Members of Unite give coalition a ‘slow clap’; say workers were “applauded then abandoned” by those who promised a “lasting appreciation”
- Programme for government fails to address need for renewed workers’ rights legislation.
- Status of workers in the “new normal” needs clarification following High Court ruling on SEOs.
- Unions say COVID-19 worker representative function not effective on a wide enough level.
July 2nd: Members of Unite Trade Union held a short rally outside Dáil Éireann today (Thursday), highlighting how workers have been forgotten about in the so-called ‘new normal’. This was followed by a sarcastic ‘slow clap’ for the new coalition Government which remarkably, managed to leave a workers’ rights agenda out of its Programme for Government almost entirely.

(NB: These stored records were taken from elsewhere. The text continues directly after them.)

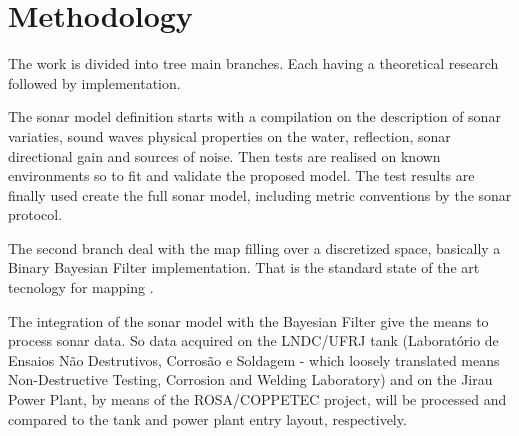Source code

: 

\section{Methodology}
 


% 


The work is divided into tree main branches. Each having a theoretical research
followed by implementation.

The sonar model definition starts with a compilation on the description of sonar
variaties, sound waves physical properties on the water, reflection, sonar
directional gain and sources of noise. Then tests are realised on known
environments so to fit and validate the proposed model. The test results are
finally used create the full sonar model, including metric conventions by the
sonar protocol.

The second branch deal with the map filling over a discretized space, basically
a Binary Bayesian Filter implementation. That is the standard state of the art
tecnology for mapping \cite{thrunprob}.



The integration of the sonar model with the Bayesian Filter give the means to
process sonar data. So data acquired on the LNDC/UFRJ tank (Laboratório de
Ensaios Não Destrutivos, Corrosão e Soldagem - which loosely translated means
Non-Destructive Testing, Corrosion and Welding Laboratory) and on the Jirau
Power Plant, by means of the ROSA/COPPETEC project, will be processed and
compared to the tank and power plant entry layout, respectively.
 
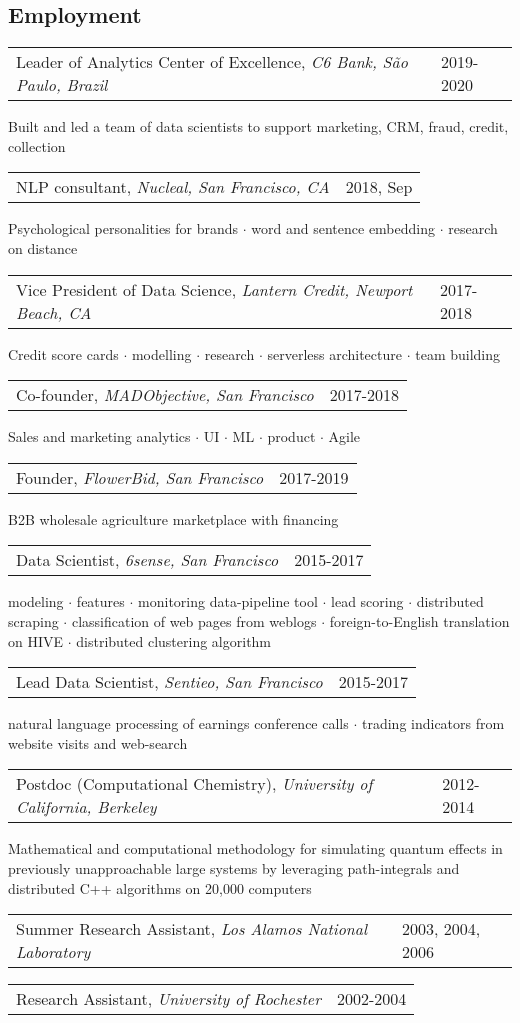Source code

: \documentclass{res}
\makeatletter
\newcommand{\af}[3]{
\begin{tabular*}{\textwidth}[t]{@{}p{5.2in} l} 
    #1, \textit{#2} & #3\\
  \end{tabular*}
}
\newcommand{\aff}[4]{
\begin{tabular*}{\textwidth}[t]{@{}p{5.2in} l} 
    #1, \textit{#2} & #3\\
  \end{tabular*}
  {\color[RGB]{106,106,106} #4}\\
}
\makeatother
\begin{document}
 


\address{
  1632 Walnut St.\\
  Berkeley, CA 94709 \\
}
\address{
  (585) 313-6024\\
  kirill.igum@gmail.com\\
  \url{www.linkedin.com/in/kirilligum}
}

\begin{resume}

\section{Employment}
\aff{
Leader of Analytics Center of Excellence}{C6 Bank, S\~{a}o Paulo, Brazil}{2019-2020}{ 
	Built and led a team of data scientists to support marketing, CRM, fraud, credit, collection
}
\aff{NLP consultant}{Nucleal, San Francisco, CA}{2018, Sep}{ 
	Psychological personalities for brands $\cdot$ word and sentence embedding $\cdot$ research on distance
}
\aff{Vice President of Data Science}{Lantern Credit, Newport Beach, CA}{2017-2018}{ 
	Credit score cards $\cdot$ modelling $\cdot$ research $\cdot$ serverless architecture $\cdot$ team building
} 
\aff{Co-founder}{MADObjective, San Francisco}{2017-2018}{ 
	Sales and marketing analytics $\cdot$ UI $\cdot$ ML $\cdot$ product $\cdot$ Agile
} 
\aff{Founder}{FlowerBid, San Francisco}{2017-2019}{ 
	B2B wholesale agriculture marketplace with financing 
} 
\aff{Data Scientist}{6sense, San Francisco}{2015-2017}{ 
	modeling $\cdot$ 
	features $\cdot$  
	monitoring data-pipeline tool $\cdot$ 
	lead scoring $\cdot$
	distributed scraping $\cdot$
	classification of web pages from weblogs $\cdot$
	foreign-to-English translation on HIVE $\cdot$
	distributed clustering algorithm
} 
\aff{Lead Data Scientist}{Sentieo, San Francisco}{2015-2017}{ 
	natural language processing of earnings conference calls $\cdot$ trading indicators from website visits and web-search
} 
\aff{Postdoc (Computational Chemistry)}{University of California, Berkeley}{2012-2014}{ 
  Mathematical and computational methodology for simulating quantum effects in previously unapproachable large systems by leveraging path-integrals and distributed C++ algorithms on 20,000 computers
} 
\af{Summer Research Assistant}{Los Alamos National Laboratory}{2003, 2004, 2006}
\af{Research Assistant}{University of Rochester}{2002-2004}
 

\end{resume}
\end{document}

There have been lessons for workers in the last few weeks, starting with the treatment of the Debenhams workers who could only be exploited because successive Governments failed to close a legal loophole which had already caused untold misery for workers in Clery’s, GAME, La Senza and Vita Cortex (to name a few). Speaking this morning Jane Crowe Shop Steward at Debenhams Henry St said:
“We are striking now for around 6 weeks now, our future and our families futures are on the line, we still have a lot of fight left in us and we will keep going until the bitter end’
Further to this, last week’s landmark High Court ruling on the constitutionality of Sectoral Employment Orders could have very serious implications for tens of thousands of construction workers.
Speaking ahead of today’s event, Unite Regional Officer Tom Fitzgerald said:
“The government must immediately seek a stay on the orders contained in the Court decision and then appeal the rulings to the Supreme Court. Should there be any obstacles to either course of action, robust emergency legislation must be brought forward to protect the terms and conditions contained in the SEOs.”
Health & Safety is now a major concern for workers and Unite’s Hospitality and Tourism spokesperson Julia Marciniak pointed out, “While there has been no shortage of industry voices seeking to trivialise important public health advice by forcing debates on the merits of social distancing, many workers are being forced back into working arrangements in which they are afraid, at-risk and have been denied consultation.”
Unite Community is demanding that the new government take into account the urgent need for a new Charter for Workers, one that places the health and safety of workers, and their right to be represented by a trade union, at the heart of any roadmap for recovery.